My friend has severe mental health issues and I don't know what to do.
November 5, 2009 4:13 PM   Subscribe

Help me decide the best plan of attack with a friend who has very severe mental health issues.

One of my oldest and closest friends has severe mental health issues that consist of anger, depression, anxiety, and paranoia among many other things. She is quite smart and has her masters degree. She can't hold down a job, because she can't get along with her co-workers and there is always some sort of drama. She has a history of self-mutilation and has threatened to kill herself multiple times, and was involuntarily committed once, and voluntarily committed a second time.

I live across the country from her, but I try to be the best friend I can, available when she needs to talk, and as supportive as I can even though there's only so much I can do, and I try to keep some distance from the situation because of the insanity.

Her behavior has been escalating and I think I'm going to try to push her to do something inpatient until she can really get herself better. But, I'm wondering if anyone has had any experience with a situation like this.

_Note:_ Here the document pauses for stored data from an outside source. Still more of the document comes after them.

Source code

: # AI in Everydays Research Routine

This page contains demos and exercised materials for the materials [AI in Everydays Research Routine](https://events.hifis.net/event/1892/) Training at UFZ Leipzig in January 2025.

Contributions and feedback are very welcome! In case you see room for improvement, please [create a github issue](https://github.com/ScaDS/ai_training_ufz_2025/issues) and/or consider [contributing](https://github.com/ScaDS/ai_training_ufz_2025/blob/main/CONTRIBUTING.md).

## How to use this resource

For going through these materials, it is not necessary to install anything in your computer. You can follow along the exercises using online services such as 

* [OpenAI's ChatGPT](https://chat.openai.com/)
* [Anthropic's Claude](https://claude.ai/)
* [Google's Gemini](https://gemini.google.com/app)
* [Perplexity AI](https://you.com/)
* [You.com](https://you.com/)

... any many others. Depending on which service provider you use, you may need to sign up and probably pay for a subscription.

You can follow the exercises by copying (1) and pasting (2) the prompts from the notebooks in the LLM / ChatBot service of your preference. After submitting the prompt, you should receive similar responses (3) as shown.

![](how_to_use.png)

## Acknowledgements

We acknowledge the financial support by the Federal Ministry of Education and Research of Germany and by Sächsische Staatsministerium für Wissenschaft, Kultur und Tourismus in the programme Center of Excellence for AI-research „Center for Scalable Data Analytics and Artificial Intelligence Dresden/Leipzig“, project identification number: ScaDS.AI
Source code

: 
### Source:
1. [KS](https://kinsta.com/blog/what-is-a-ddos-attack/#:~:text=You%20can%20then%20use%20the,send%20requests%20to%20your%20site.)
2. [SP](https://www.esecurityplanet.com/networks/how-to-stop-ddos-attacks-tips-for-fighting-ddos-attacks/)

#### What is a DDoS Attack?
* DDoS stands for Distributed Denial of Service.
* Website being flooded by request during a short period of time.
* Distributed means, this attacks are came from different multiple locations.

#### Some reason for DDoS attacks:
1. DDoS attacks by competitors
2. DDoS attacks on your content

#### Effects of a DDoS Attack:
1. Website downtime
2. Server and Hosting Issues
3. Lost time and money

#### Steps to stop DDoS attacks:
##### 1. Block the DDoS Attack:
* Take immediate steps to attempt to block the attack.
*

She has state health insurance, and seems like she has gotten very little help. Her behavior has continued to escalate, and I'm worried that the situation will end in suicide. She doesn't speak to her family and she has another close friend that feels the same way I do. She is married and it seems like their marriage is in a bit of trouble and he has just emotionally distanced himself from the situation.

Has anyone dealt with a situation like this, and how did you handle it? Is there any hope? It seems like she's constantly on and off new medication and nothing really helps. I feel like there is a careful balance of being a good friend and getting too involved in a very messy and complicated situation.
posted by hazyspring to Human Relations (16 answers total) 5 users marked this as a favorite
 
Best answer: As someone with bipolar, I can only say that your friend's health is her own responsibility. If she's seeing a psychiatrist, which I'm assuming she is because she's been on medication, then her mental health issues are between her and her psychiatrist. The "on and off medication" is part and parcel of being mentally ill - no one knows what will work until they find something that works. Even then, some will go off a medication that works because of side effects. If she's not seeing a psychiatrist, then you can suggest that she try again, but it's really up to her.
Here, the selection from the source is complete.